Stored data
····················

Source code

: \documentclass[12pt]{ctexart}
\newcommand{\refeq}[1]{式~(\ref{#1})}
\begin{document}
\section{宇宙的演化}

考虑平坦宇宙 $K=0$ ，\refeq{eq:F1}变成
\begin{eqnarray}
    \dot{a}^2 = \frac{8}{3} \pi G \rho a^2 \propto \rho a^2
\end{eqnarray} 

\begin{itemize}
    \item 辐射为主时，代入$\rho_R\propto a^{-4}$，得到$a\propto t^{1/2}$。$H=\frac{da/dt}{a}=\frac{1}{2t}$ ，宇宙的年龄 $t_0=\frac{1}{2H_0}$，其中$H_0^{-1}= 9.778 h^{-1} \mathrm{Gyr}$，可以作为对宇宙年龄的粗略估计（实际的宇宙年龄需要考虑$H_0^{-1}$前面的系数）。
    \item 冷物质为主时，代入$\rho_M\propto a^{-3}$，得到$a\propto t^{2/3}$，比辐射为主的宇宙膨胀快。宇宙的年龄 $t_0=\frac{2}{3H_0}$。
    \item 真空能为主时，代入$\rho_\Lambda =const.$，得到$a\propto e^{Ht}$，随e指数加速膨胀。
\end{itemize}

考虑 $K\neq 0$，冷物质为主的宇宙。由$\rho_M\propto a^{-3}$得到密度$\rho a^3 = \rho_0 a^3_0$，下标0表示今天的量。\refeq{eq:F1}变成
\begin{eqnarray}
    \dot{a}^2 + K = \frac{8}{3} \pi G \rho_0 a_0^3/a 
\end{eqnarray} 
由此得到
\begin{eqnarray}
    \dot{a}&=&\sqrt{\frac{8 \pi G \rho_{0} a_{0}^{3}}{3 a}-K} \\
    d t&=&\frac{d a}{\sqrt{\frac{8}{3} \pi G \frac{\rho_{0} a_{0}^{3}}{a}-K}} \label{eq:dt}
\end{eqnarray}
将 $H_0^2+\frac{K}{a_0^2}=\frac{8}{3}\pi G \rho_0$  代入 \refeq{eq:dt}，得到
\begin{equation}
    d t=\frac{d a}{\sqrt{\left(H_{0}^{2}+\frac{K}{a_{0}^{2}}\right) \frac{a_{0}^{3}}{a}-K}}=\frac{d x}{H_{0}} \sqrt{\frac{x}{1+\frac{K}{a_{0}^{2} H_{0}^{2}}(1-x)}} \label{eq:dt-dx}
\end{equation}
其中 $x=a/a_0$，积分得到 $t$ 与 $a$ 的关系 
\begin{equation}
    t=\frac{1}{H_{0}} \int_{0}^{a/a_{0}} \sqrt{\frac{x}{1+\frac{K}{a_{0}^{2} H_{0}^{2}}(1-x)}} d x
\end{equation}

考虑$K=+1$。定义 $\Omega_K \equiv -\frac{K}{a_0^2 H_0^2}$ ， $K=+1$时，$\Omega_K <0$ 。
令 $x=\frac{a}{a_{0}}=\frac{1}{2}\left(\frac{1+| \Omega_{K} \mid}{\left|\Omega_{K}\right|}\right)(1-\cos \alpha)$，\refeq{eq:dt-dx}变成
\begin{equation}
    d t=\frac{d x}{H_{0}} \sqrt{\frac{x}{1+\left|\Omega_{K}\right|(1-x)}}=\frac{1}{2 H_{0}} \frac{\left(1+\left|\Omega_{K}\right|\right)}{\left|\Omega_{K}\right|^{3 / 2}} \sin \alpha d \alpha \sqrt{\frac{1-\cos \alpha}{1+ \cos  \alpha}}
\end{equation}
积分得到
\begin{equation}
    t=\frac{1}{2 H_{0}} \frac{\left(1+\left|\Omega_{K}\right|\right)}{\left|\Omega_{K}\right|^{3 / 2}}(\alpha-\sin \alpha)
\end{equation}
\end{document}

····················

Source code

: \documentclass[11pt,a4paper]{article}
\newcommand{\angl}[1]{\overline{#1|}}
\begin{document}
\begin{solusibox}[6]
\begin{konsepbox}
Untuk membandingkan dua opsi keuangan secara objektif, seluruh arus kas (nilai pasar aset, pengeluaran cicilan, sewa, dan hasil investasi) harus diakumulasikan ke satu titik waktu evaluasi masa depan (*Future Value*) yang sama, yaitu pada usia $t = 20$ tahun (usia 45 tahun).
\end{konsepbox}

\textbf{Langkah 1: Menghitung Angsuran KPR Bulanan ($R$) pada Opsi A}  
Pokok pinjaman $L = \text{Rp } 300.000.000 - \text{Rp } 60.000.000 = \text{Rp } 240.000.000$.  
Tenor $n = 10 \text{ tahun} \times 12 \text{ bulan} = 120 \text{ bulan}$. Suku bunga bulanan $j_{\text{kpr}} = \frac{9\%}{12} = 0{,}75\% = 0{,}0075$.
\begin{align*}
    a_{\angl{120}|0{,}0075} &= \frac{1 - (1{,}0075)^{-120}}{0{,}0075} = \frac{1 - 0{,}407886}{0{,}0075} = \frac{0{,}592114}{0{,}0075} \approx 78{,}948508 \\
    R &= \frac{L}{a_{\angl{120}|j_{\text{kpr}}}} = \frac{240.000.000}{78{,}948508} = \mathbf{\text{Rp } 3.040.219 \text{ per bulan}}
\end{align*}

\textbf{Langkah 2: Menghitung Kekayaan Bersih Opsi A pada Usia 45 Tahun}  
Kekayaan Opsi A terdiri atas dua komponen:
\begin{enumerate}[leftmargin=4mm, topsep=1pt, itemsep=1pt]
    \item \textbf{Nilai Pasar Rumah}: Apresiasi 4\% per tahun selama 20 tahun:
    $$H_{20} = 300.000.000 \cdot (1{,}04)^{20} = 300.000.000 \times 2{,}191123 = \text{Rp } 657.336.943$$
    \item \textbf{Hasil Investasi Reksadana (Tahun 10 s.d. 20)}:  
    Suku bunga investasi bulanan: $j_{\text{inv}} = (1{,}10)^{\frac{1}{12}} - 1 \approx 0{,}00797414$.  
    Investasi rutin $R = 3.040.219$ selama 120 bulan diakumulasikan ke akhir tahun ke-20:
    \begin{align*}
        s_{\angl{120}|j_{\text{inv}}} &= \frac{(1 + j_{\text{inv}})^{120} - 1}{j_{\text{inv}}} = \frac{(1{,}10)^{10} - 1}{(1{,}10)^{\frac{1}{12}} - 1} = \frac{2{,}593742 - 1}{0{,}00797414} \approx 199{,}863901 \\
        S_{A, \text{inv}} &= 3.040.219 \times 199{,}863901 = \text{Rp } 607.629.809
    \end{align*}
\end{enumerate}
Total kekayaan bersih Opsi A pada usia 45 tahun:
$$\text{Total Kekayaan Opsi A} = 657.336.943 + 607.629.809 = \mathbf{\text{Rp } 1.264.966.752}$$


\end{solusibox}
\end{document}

····················

**Work instruction**
Each line in the data that holds the string "newcommand" needs to be copied.

**Exercise output**
\newcommand{\refeq}[1]{式~(\ref{#1})}
\newcommand{\angl}[1]{\overline{#1|}}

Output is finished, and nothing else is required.